TASK DESCRIPTION — Please copy the entries below word for word, leaving out any image.

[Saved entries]
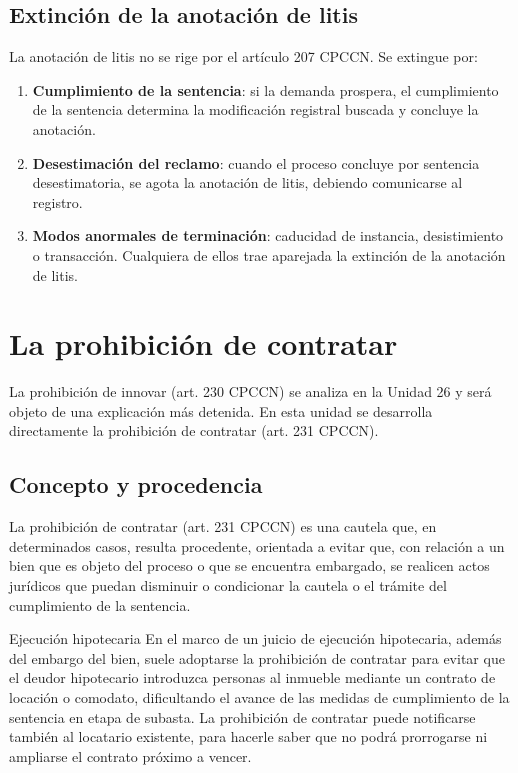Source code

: \documentclass[12pt,oneside]{book}
\begin{document}
\section{Extinción de la anotación de litis}

La anotación de litis no se rige por el artículo 207 CPCCN. Se extingue por:

\begin{enumerate}
    \item \textbf{Cumplimiento de la sentencia}: si la demanda prospera, el cumplimiento de la sentencia determina la modificación registral buscada y concluye la anotación.
    \item \textbf{Desestimación del reclamo}: cuando el proceso concluye por sentencia desestimatoria, se agota la anotación de litis, debiendo comunicarse al registro.
    \item \textbf{Modos anormales de terminación}: caducidad de instancia, desistimiento o transacción. Cualquiera de ellos trae aparejada la extinción de la anotación de litis.
\end{enumerate}

\chapter{La prohibición de contratar}

\begin{note}
La prohibición de innovar (art. 230 CPCCN) se analiza en la Unidad 26 y será objeto de una explicación más detenida. En esta unidad se desarrolla directamente la prohibición de contratar (art. 231 CPCCN).
\end{note}

\section{Concepto y procedencia}

La prohibición de contratar (art. 231 CPCCN) es una cautela que, en determinados casos, resulta procedente, orientada a evitar que, con relación a un bien que es objeto del proceso o que se encuentra embargado, se realicen actos jurídicos que puedan disminuir o condicionar la cautela o el trámite del cumplimiento de la sentencia.

\begin{example}{Ejecución hipotecaria}
En el marco de un juicio de ejecución hipotecaria, además del embargo del bien, suele adoptarse la prohibición de contratar para evitar que el deudor hipotecario introduzca personas al inmueble mediante un contrato de locación o comodato, dificultando el avance de las medidas de cumplimiento de la sentencia en etapa de subasta. La prohibición de contratar puede notificarse también al locatario existente, para hacerle saber que no podrá prorrogarse ni ampliarse el contrato próximo a vencer.
\end{example}
\end{document}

ANSWER BOX —
Source code

: \documentclass[12pt,oneside]{book}
\begin{document}
\section{Extinción de la anotación de litis}

La anotación de litis no se rige por el artículo 207 CPCCN. Se extingue por:

\begin{enumerate}
    \item \textbf{Cumplimiento de la sentencia}: si la demanda prospera, el cumplimiento de la sentencia determina la modificación registral buscada y concluye la anotación.
    \item \textbf{Desestimación del reclamo}: cuando el proceso concluye por sentencia desestimatoria, se agota la anotación de litis, debiendo comunicarse al registro.
    \item \textbf{Modos anormales de terminación}: caducidad de instancia, desistimiento o transacción. Cualquiera de ellos trae aparejada la extinción de la anotación de litis.
\end{enumerate}

\chapter{La prohibición de contratar}

\begin{note}
La prohibición de innovar (art. 230 CPCCN) se analiza en la Unidad 26 y será objeto de una explicación más detenida. En esta unidad se desarrolla directamente la prohibición de contratar (art. 231 CPCCN).
\end{note}

\section{Concepto y procedencia}

La prohibición de contratar (art. 231 CPCCN) es una cautela que, en determinados casos, resulta procedente, orientada a evitar que, con relación a un bien que es objeto del proceso o que se encuentra embargado, se realicen actos jurídicos que puedan disminuir o condicionar la cautela o el trámite del cumplimiento de la sentencia.

\begin{example}{Ejecución hipotecaria}
En el marco de un juicio de ejecución hipotecaria, además del embargo del bien, suele adoptarse la prohibición de contratar para evitar que el deudor hipotecario introduzca personas al inmueble mediante un contrato de locación o comodato, dificultando el avance de las medidas de cumplimiento de la sentencia en etapa de subasta. La prohibición de contratar puede notificarse también al locatario existente, para hacerle saber que no podrá prorrogarse ni ampliarse el contrato próximo a vencer.
\end{example}
\end{document}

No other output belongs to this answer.